### [WORK REQUIRED]
Type out the records that follow, exactly as given.

==== TASK INPUTS

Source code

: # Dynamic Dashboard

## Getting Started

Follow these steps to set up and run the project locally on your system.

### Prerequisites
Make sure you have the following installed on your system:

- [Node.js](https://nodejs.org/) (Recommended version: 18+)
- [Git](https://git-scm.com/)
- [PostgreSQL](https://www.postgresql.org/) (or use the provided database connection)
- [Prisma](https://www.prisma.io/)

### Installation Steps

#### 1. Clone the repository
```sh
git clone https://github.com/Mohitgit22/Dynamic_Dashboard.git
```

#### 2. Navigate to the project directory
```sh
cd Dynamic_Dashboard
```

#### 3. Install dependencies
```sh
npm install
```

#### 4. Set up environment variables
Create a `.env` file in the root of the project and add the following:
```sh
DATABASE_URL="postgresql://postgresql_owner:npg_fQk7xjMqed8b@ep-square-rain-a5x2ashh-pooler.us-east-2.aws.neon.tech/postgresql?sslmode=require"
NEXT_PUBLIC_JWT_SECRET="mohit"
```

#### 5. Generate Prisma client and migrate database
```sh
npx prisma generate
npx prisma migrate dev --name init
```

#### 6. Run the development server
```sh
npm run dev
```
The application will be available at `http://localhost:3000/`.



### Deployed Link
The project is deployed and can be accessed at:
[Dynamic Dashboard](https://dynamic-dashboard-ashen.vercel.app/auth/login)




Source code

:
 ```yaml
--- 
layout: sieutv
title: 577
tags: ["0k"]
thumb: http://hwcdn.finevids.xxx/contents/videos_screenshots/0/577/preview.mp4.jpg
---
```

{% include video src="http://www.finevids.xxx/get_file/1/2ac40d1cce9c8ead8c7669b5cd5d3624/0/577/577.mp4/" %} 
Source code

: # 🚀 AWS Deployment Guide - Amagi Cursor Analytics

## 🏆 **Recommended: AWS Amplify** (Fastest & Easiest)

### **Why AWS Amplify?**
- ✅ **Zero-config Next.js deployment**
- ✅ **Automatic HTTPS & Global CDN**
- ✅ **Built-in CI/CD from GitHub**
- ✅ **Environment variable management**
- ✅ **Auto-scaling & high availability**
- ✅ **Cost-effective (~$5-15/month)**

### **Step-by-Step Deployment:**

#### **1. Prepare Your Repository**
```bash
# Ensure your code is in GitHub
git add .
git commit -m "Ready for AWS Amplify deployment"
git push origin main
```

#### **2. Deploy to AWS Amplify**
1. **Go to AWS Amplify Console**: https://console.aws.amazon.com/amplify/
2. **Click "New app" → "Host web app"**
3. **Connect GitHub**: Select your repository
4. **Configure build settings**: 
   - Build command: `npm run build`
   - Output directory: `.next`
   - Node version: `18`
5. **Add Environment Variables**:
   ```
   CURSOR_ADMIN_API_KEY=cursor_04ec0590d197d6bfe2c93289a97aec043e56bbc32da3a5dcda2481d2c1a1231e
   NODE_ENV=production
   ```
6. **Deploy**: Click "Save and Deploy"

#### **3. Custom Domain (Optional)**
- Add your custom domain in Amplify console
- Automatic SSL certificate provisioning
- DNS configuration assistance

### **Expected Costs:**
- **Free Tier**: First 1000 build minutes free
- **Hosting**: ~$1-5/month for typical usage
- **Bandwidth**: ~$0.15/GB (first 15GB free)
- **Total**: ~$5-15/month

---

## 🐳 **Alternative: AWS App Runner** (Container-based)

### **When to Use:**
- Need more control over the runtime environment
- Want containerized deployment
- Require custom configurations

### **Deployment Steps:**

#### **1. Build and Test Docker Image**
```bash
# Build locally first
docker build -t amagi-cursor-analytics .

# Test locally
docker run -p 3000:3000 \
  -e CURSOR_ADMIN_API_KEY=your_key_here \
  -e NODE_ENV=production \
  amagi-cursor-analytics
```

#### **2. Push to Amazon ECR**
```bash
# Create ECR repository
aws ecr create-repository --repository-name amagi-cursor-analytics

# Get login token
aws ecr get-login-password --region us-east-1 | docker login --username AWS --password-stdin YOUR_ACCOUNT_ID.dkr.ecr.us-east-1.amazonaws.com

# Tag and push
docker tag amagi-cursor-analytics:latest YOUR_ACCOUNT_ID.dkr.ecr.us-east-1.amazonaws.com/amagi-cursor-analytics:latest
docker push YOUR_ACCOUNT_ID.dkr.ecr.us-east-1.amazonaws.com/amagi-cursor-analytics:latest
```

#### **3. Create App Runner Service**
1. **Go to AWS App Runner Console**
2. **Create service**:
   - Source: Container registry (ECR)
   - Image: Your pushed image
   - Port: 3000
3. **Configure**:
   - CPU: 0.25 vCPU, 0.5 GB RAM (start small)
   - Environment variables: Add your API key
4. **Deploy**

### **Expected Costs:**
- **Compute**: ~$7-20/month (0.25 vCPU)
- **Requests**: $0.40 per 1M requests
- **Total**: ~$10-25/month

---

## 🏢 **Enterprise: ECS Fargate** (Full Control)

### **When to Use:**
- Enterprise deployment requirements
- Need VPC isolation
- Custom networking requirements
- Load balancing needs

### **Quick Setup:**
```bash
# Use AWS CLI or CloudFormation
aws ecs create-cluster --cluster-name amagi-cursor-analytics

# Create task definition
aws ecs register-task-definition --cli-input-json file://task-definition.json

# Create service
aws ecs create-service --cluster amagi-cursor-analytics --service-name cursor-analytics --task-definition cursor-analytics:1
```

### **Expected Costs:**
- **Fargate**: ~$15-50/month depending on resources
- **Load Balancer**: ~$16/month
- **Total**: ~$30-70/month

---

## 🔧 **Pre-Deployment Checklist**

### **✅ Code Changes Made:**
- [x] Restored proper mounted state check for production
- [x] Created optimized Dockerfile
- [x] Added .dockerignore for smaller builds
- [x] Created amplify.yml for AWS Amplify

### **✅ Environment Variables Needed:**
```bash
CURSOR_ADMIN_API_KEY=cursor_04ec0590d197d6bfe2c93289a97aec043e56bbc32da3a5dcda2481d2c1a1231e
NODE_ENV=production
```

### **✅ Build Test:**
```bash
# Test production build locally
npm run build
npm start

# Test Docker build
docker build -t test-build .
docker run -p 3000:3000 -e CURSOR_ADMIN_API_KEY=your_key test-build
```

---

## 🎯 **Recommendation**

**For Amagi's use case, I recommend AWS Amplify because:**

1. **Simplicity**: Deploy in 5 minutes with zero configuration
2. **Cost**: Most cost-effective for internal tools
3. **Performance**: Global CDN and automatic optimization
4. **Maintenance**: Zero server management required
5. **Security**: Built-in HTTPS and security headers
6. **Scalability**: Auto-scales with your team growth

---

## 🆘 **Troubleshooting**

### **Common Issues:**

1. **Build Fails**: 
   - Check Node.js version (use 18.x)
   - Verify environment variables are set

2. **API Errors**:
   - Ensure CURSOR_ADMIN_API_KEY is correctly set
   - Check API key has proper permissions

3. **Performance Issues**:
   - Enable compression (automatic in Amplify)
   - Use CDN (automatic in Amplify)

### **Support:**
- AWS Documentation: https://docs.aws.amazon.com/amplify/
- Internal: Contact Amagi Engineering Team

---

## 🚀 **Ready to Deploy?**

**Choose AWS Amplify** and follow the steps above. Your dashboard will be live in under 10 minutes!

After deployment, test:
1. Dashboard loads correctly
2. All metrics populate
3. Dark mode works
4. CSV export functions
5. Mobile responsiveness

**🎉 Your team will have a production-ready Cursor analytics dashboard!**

========

### [ANSWER SECTION]
Source code

: # Dynamic Dashboard

## Getting Started

Follow these steps to set up and run the project locally on your system.

### Prerequisites
Make sure you have the following installed on your system:

- [Node.js](https://nodejs.org/) (Recommended version: 18+)
- [Git](https://git-scm.com/)
- [PostgreSQL](https://www.postgresql.org/) (or use the provided database connection)
- [Prisma](https://www.prisma.io/)

### Installation Steps

#### 1. Clone the repository
```sh
git clone https://github.com/Mohitgit22/Dynamic_Dashboard.git
```

#### 2. Navigate to the project directory
```sh
cd Dynamic_Dashboard
```

#### 3. Install dependencies
```sh
npm install
```

#### 4. Set up environment variables
Create a `.env` file in the root of the project and add the following:
```sh
DATABASE_URL="postgresql://postgresql_owner:npg_fQk7xjMqed8b@ep-square-rain-a5x2ashh-pooler.us-east-2.aws.neon.tech/postgresql?sslmode=require"
NEXT_PUBLIC_JWT_SECRET="mohit"
```

#### 5. Generate Prisma client and migrate database
```sh
npx prisma generate
npx prisma migrate dev --name init
```

#### 6. Run the development server
```sh
npm run dev
```
The application will be available at `http://localhost:3000/`.



### Deployed Link
The project is deployed and can be accessed at:
[Dynamic Dashboard](https://dynamic-dashboard-ashen.vercel.app/auth/login)




Source code

:
 ```yaml
--- 
layout: sieutv
title: 577
tags: ["0k"]
thumb: http://hwcdn.finevids.xxx/contents/videos_screenshots/0/577/preview.mp4.jpg
---
```

{% include video src="http://www.finevids.xxx/get_file/1/2ac40d1cce9c8ead8c7669b5cd5d3624/0/577/577.mp4/" %} 
Source code

: # 🚀 AWS Deployment Guide - Amagi Cursor Analytics

## 🏆 **Recommended: AWS Amplify** (Fastest & Easiest)

### **Why AWS Amplify?**
- ✅ **Zero-config Next.js deployment**
- ✅ **Automatic HTTPS & Global CDN**
- ✅ **Built-in CI/CD from GitHub**
- ✅ **Environment variable management**
- ✅ **Auto-scaling & high availability**
- ✅ **Cost-effective (~$5-15/month)**

### **Step-by-Step Deployment:**

#### **1. Prepare Your Repository**
```bash
# Ensure your code is in GitHub
git add .
git commit -m "Ready for AWS Amplify deployment"
git push origin main
```

#### **2. Deploy to AWS Amplify**
1. **Go to AWS Amplify Console**: https://console.aws.amazon.com/amplify/
2. **Click "New app" → "Host web app"**
3. **Connect GitHub**: Select your repository
4. **Configure build settings**: 
   - Build command: `npm run build`
   - Output directory: `.next`
   - Node version: `18`
5. **Add Environment Variables**:
   ```
   CURSOR_ADMIN_API_KEY=cursor_04ec0590d197d6bfe2c93289a97aec043e56bbc32da3a5dcda2481d2c1a1231e
   NODE_ENV=production
   ```
6. **Deploy**: Click "Save and Deploy"

#### **3. Custom Domain (Optional)**
- Add your custom domain in Amplify console
- Automatic SSL certificate provisioning
- DNS configuration assistance

### **Expected Costs:**
- **Free Tier**: First 1000 build minutes free
- **Hosting**: ~$1-5/month for typical usage
- **Bandwidth**: ~$0.15/GB (first 15GB free)
- **Total**: ~$5-15/month

---

## 🐳 **Alternative: AWS App Runner** (Container-based)

### **When to Use:**
- Need more control over the runtime environment
- Want containerized deployment
- Require custom configurations

### **Deployment Steps:**

#### **1. Build and Test Docker Image**
```bash
# Build locally first
docker build -t amagi-cursor-analytics .

# Test locally
docker run -p 3000:3000 \
  -e CURSOR_ADMIN_API_KEY=your_key_here \
  -e NODE_ENV=production \
  amagi-cursor-analytics
```

#### **2. Push to Amazon ECR**
```bash
# Create ECR repository
aws ecr create-repository --repository-name amagi-cursor-analytics

# Get login token
aws ecr get-login-password --region us-east-1 | docker login --username AWS --password-stdin YOUR_ACCOUNT_ID.dkr.ecr.us-east-1.amazonaws.com

# Tag and push
docker tag amagi-cursor-analytics:latest YOUR_ACCOUNT_ID.dkr.ecr.us-east-1.amazonaws.com/amagi-cursor-analytics:latest
docker push YOUR_ACCOUNT_ID.dkr.ecr.us-east-1.amazonaws.com/amagi-cursor-analytics:latest
```

#### **3. Create App Runner Service**
1. **Go to AWS App Runner Console**
2. **Create service**:
   - Source: Container registry (ECR)
   - Image: Your pushed image
   - Port: 3000
3. **Configure**:
   - CPU: 0.25 vCPU, 0.5 GB RAM (start small)
   - Environment variables: Add your API key
4. **Deploy**

### **Expected Costs:**
- **Compute**: ~$7-20/month (0.25 vCPU)
- **Requests**: $0.40 per 1M requests
- **Total**: ~$10-25/month

---

## 🏢 **Enterprise: ECS Fargate** (Full Control)

### **When to Use:**
- Enterprise deployment requirements
- Need VPC isolation
- Custom networking requirements
- Load balancing needs

### **Quick Setup:**
```bash
# Use AWS CLI or CloudFormation
aws ecs create-cluster --cluster-name amagi-cursor-analytics

# Create task definition
aws ecs register-task-definition --cli-input-json file://task-definition.json

# Create service
aws ecs create-service --cluster amagi-cursor-analytics --service-name cursor-analytics --task-definition cursor-analytics:1
```

### **Expected Costs:**
- **Fargate**: ~$15-50/month depending on resources
- **Load Balancer**: ~$16/month
- **Total**: ~$30-70/month

---

## 🔧 **Pre-Deployment Checklist**

### **✅ Code Changes Made:**
- [x] Restored proper mounted state check for production
- [x] Created optimized Dockerfile
- [x] Added .dockerignore for smaller builds
- [x] Created amplify.yml for AWS Amplify

### **✅ Environment Variables Needed:**
```bash
CURSOR_ADMIN_API_KEY=cursor_04ec0590d197d6bfe2c93289a97aec043e56bbc32da3a5dcda2481d2c1a1231e
NODE_ENV=production
```

### **✅ Build Test:**
```bash
# Test production build locally
npm run build
npm start

# Test Docker build
docker build -t test-build .
docker run -p 3000:3000 -e CURSOR_ADMIN_API_KEY=your_key test-build
```

---

## 🎯 **Recommendation**

**For Amagi's use case, I recommend AWS Amplify because:**

1. **Simplicity**: Deploy in 5 minutes with zero configuration
2. **Cost**: Most cost-effective for internal tools
3. **Performance**: Global CDN and automatic optimization
4. **Maintenance**: Zero server management required
5. **Security**: Built-in HTTPS and security headers
6. **Scalability**: Auto-scales with your team growth

---

## 🆘 **Troubleshooting**

### **Common Issues:**

1. **Build Fails**: 
   - Check Node.js version (use 18.x)
   - Verify environment variables are set

2. **API Errors**:
   - Ensure CURSOR_ADMIN_API_KEY is correctly set
   - Check API key has proper permissions

3. **Performance Issues**:
   - Enable compression (automatic in Amplify)
   - Use CDN (automatic in Amplify)

### **Support:**
- AWS Documentation: https://docs.aws.amazon.com/amplify/
- Internal: Contact Amagi Engineering Team

---

## 🚀 **Ready to Deploy?**

**Choose AWS Amplify** and follow the steps above. Your dashboard will be live in under 10 minutes!

After deployment, test:
1. Dashboard loads correctly
2. All metrics populate
3. Dark mode works
4. CSV export functions
5. Mobile responsiveness

**🎉 Your team will have a production-ready Cursor analytics dashboard!**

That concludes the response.